Exhibit 5.1

 

LOGO

 

SIDLEY AUSTIN LLP

1000 LOUISIANA STREET

SUITE 6000

HOUSTON, TX 77002

+1 713 495 4500

+1 713 495 7799 FAX

  
  AMERICA  •  ASIA PACIFIC  •  EUROPE   

May 25, 2018

Cheniere Energy, Inc.

700 Milam Street, Suite 1900

Houston, Texas 77002

 

  Re: Registration Statement on Form S-3

Ladies and Gentlemen:

We refer to the Registration Statement on Form S-3, File No. 333-225187 (the “Registration Statement”), filed by Cheniere Energy, Inc., a Delaware corporation (the “Company”), with the Securities and Exchange Commission (the “Commission”) under the Securities Act of 1933, as amended (the “Securities Act”), which Registration Statement became effective upon filing pursuant to Rule 462(e) under the Securities Act. Pursuant to the Registration Statement, the selling stockholders (the “Selling Stockholders”) are selling up to an aggregate of 10,278,739 shares (the “Shares”) of the Company’s common stock, $0.003 par value per share. A prospectus supplement dated May 25, 2018, relating to the offer and sale of the Shares, which, together with the prospectus filed with the Registration Statement (the “Base Prospectus”) constitute the “Prospectus,” was filed with the Commission pursuant to Rule 424(b)(7) (the “Prospectus Supplement’).

This opinion letter is being delivered in accordance with the requirements of Item 601(b)(5) of Regulation S-K under the Securities Act.

We have examined the Registration Statement, the Base Prospectus, the Prospectus Supplement, the Company’s certificate of incorporation, as amended, the by-laws of the Company, as amended, and the resolutions adopted by the board of directors of the Company relating to the Registration Statement and the issuance of the Shares by the Company. We have also examined originals, or copies of originals certified to our satisfaction, of such agreements, documents, certificates and statements of the Company and other corporate documents and instruments, and have examined such questions of law, as we have considered relevant and necessary as a basis for this opinion letter. We have assumed the authenticity of all documents submitted to us as originals, the genuineness of all signatures, the legal capacity of all persons and the conformity with the original documents of any copies thereof submitted to us for examination. As to facts relevant to the opinions expressed herein, we have relied without independent investigation or verification upon, and assumed the accuracy and completeness of, certificates, letters and oral and written statements and representations of public officials and officers and other representatives of the Company.

Based on and subject to the foregoing and the other limitations, qualifications and assumptions set forth herein, we are of the opinion that the Shares have been duly authorized and are validly issued, fully paid and non-assessable.

Sidley Austin LLP is a limited liability partnership practicing in affiliation with other Sidley Austin partnerships.


LOGO

Cheniere Energy, Inc.

May 25, 2018

Page 2

 

This opinion letter is limited to the General Corporation Law of the State of Delaware.
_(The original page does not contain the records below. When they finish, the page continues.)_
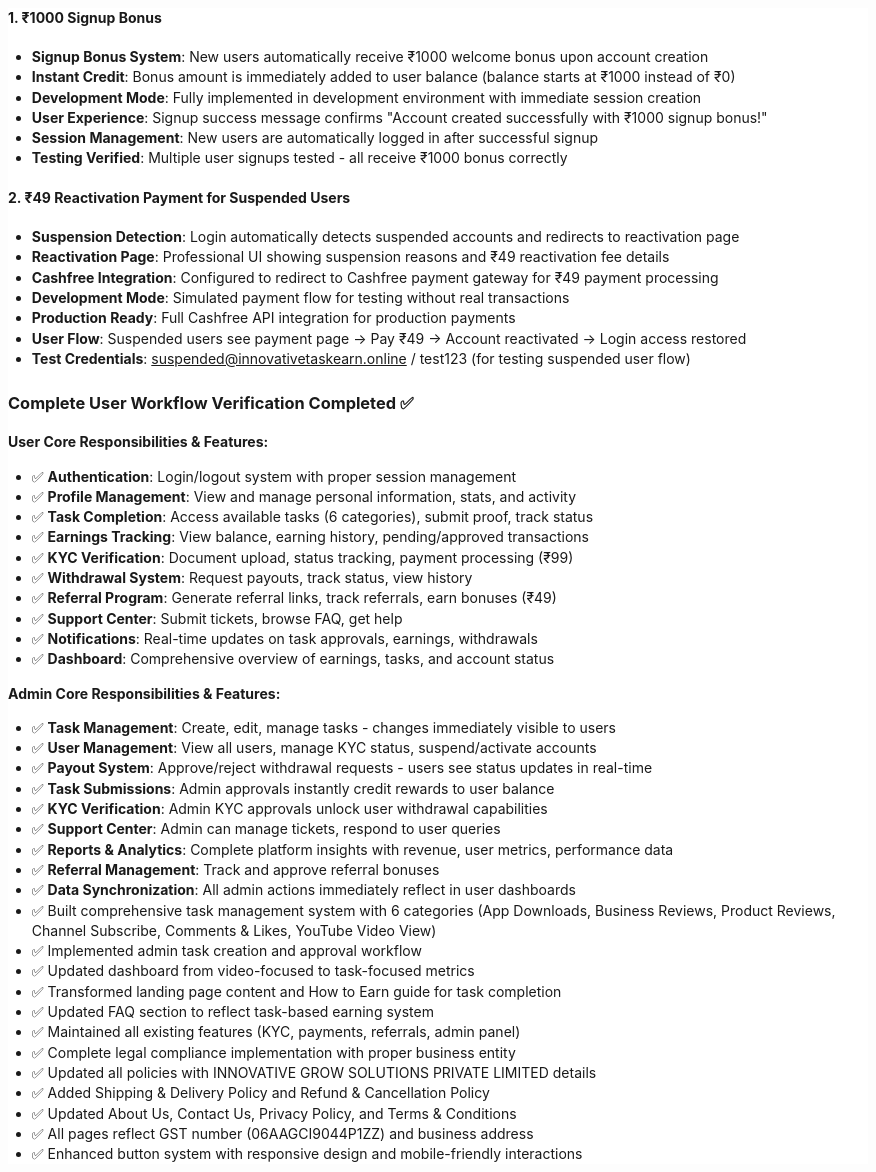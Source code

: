 #### 1. ₹1000 Signup Bonus
- **Signup Bonus System**: New users automatically receive ₹1000 welcome bonus upon account creation
- **Instant Credit**: Bonus amount is immediately added to user balance (balance starts at ₹1000 instead of ₹0)
- **Development Mode**: Fully implemented in development environment with immediate session creation
- **User Experience**: Signup success message confirms "Account created successfully with ₹1000 signup bonus!"
- **Session Management**: New users are automatically logged in after successful signup
- **Testing Verified**: Multiple user signups tested - all receive ₹1000 bonus correctly

#### 2. ₹49 Reactivation Payment for Suspended Users
- **Suspension Detection**: Login automatically detects suspended accounts and redirects to reactivation page
- **Reactivation Page**: Professional UI showing suspension reasons and ₹49 reactivation fee details
- **Cashfree Integration**: Configured to redirect to Cashfree payment gateway for ₹49 payment processing
- **Development Mode**: Simulated payment flow for testing without real transactions
- **Production Ready**: Full Cashfree API integration for production payments
- **User Flow**: Suspended users see payment page → Pay ₹49 → Account reactivated → Login access restored
- **Test Credentials**: suspended@innovativetaskearn.online / test123 (for testing suspended user flow)

### Complete User Workflow Verification Completed ✅
**User Core Responsibilities & Features:**
- ✅ **Authentication**: Login/logout system with proper session management
- ✅ **Profile Management**: View and manage personal information, stats, and activity
- ✅ **Task Completion**: Access available tasks (6 categories), submit proof, track status  
- ✅ **Earnings Tracking**: View balance, earning history, pending/approved transactions
- ✅ **KYC Verification**: Document upload, status tracking, payment processing (₹99)
- ✅ **Withdrawal System**: Request payouts, track status, view history
- ✅ **Referral Program**: Generate referral links, track referrals, earn bonuses (₹49)
- ✅ **Support Center**: Submit tickets, browse FAQ, get help
- ✅ **Notifications**: Real-time updates on task approvals, earnings, withdrawals
- ✅ **Dashboard**: Comprehensive overview of earnings, tasks, and account status

**Admin Core Responsibilities & Features:**
- ✅ **Task Management**: Create, edit, manage tasks - changes immediately visible to users
- ✅ **User Management**: View all users, manage KYC status, suspend/activate accounts  
- ✅ **Payout System**: Approve/reject withdrawal requests - users see status updates in real-time
- ✅ **Task Submissions**: Admin approvals instantly credit rewards to user balance
- ✅ **KYC Verification**: Admin KYC approvals unlock user withdrawal capabilities
- ✅ **Support Center**: Admin can manage tickets, respond to user queries
- ✅ **Reports & Analytics**: Complete platform insights with revenue, user metrics, performance data
- ✅ **Referral Management**: Track and approve referral bonuses
- ✅ **Data Synchronization**: All admin actions immediately reflect in user dashboards
- ✅ Built comprehensive task management system with 6 categories (App Downloads, Business Reviews, Product Reviews, Channel Subscribe, Comments & Likes, YouTube Video View)
- ✅ Implemented admin task creation and approval workflow
- ✅ Updated dashboard from video-focused to task-focused metrics
- ✅ Transformed landing page content and How to Earn guide for task completion
- ✅ Updated FAQ section to reflect task-based earning system
- ✅ Maintained all existing features (KYC, payments, referrals, admin panel)
- ✅ Complete legal compliance implementation with proper business entity
- ✅ Updated all policies with INNOVATIVE GROW SOLUTIONS PRIVATE LIMITED details
- ✅ Added Shipping & Delivery Policy and Refund & Cancellation Policy
- ✅ Updated About Us, Contact Us, Privacy Policy, and Terms & Conditions
- ✅ All pages reflect GST number (06AAGCI9044P1ZZ) and business address
- ✅ Enhanced button system with responsive design and mobile-friendly interactions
We express no opinion as to the laws, rules or regulations of any other jurisdiction, including, without limitation, the federal laws of the United States of America or any state securities or blue sky laws.

We hereby consent to the filing of this opinion letter as an Exhibit to the Registration Statement and to all references to our Firm included in or made a part of the Registration Statement. In giving such consent, we do not thereby admit that we are in the category of persons whose consent is required under Section 7 of the Securities Act.